A pesar de las advertencias de su amiga, Nelly se adentra en la oscuridad bohemia de Berlín para encontrar a su marido Johnny, quien está convencido de que, como el resto de su familia, Nelly tampoco sobrevivió al exterminio. Cuando Nelly le encuentra sirviendo copas en un tugurio, Johnny no la reconoce. Lo único que ve es a una mujer que le recuerda a su esposa. "En Alemania, los centros de recepción de los supervivientes permanecieron abiertos hasta 1958 -explica el director-. En otras palabras, durante trece años, esas personas no tuvieron un lugar donde vivir". De entre todas las formas de fantasmagoría, la de Nelly es acaso la más problemática y la más poética. Existe pero no existe. Está presente pero no es reconocible. En la mente de Johnny es un cadáver, en la del espectador, una superviviente sin hogar que quiere recuperar el amor de un marido incapaz de reconocerla. De esa tensión extrae Petzold las virtudes pero también las debilidades del filme, o al menos aquellas que sus detractores quieran señalarle. Por su parte, el relato se hace eco a partir de entonces, explícita y claramente, de Vértigo (de entre los muertos), poniendo en escena a la manera hitchcockiana el empeño de Johnny por modelar a la mujer que le amó a imagen y semejanza de su recuerdo.
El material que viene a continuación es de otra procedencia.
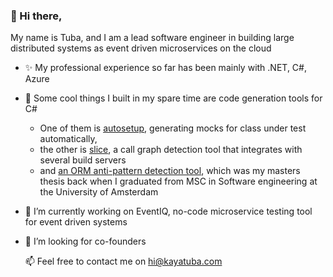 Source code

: ### 👋 Hi there, 

My name is Tuba, and I am a lead software engineer in building large distributed systems as event driven microservices on the cloud

- ✨ My professional experience so far has been mainly with .NET, C#, Azure
- 👀 Some cool things I built in my spare time are code generation tools for C#
  - One of them is [autosetup](https://github.com/tukaya/autosetup), generating mocks for class under test automatically,
  - the other is [slice](), a call graph detection tool that integrates with several build servers
  - and [an ORM anti-pattern detection tool](), which was my masters thesis back when I graduated from MSC in Software engineering at the University of Amsterdam
- 🌱 I’m currently working on EventIQ, no-code microservice testing tool for event driven systems
- 💞️ I’m looking for co-founders

  📫 Feel free to contact me on hi@kayatuba.com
"A veces pareciera que en Alemania solo se hacen películas sobre la Stasi o sobre los Nazis", dice Petzold, no sin cierta ironía, pues Phoenix vendría a formar un díptico con su anterior largometraje, Barbara, en el que precisamente ponía en escena un relato sobre los mecanismos de espionaje durante la Guerra Fría. "Cuando empecé a trabajar en Barbara y descubrí a los amantes que interpretaban Nina Hoss y Ronald Zehrfeld, pensé que quizá sería posible contar esta historia a través de ellos dos", recuerda Petzold. Y efectivamente, vuelve a contar con la misma pareja de actores para este filme -la interpretación de Nina Hoss es antológica-, en el que de nuevo convoca la inteligencia y la sensibilidad alegórica para retratar los traumas y las contradicciones de la turbulenta historia alemana de la segunda mitad del pasado siglo. Por inducción o sugestión, todo está recogido en Phoenix: los secretos y traiciones del pueblo alemán durante la guerra, las secuelas de los campos de exterminio, la creación del Estado de Israel, la amnesia inmediata respecto al horror, la imposibilidad de los supervivientes de asumir culpas...

Los fantasmas del horror

Petzold y Nina Hoss en el rodaje de Phoenix

Película excepcional, que hace ostentación del pacto no escrito por el cual aceptamos que estamos ante una ficción, y que a partir de ella se revelarán las claves psicológicas de un período histórico ampliamente retratado en la pantalla, Phoenix se aleja conscientemente de las convenciones asociadas al cine de la posguerra en Alemania. "Me preguntaba si una historia que mezcla Vértigo y el regreso de los campos de concentración podía realmente contarse -explica el cineasta-, y entonces me puse a pensar en el cine alemán de la posguerra: ¿por qué no hay comedias ni películas de género? Y surgió la idea de que el nacionalsocialismo creó un abismo en el que volvemos a caer una y otra vez". Desde la fe poética en el relato, que avanza bajo un ritmo casi expeditivo y una concepción posmoderna que recuerda al mejor Paul Verhoeven (especialmente al de la memorable El libro negro), Phoenix sortea con confianza ese agujero negro al que van a dar casi todas las representaciones de un periodo histórico tan traumático. Su deuda no es tanto con la Historia ni con el judaísmo militante, sino con el propio lenguaje del cine y sus formas de representación. Phoenix conjura los fantasmas del horror precisamente para revelarnos que nunca fueron presencias espectrales, sino seres de carne y hueso a quienes tatuaron un número en el brazo y arrojaron a las llamas de la abyección. Su perfecta estrategia, su sublime desenlace, convierten el filme de Petzold en una experiencia inolvidable.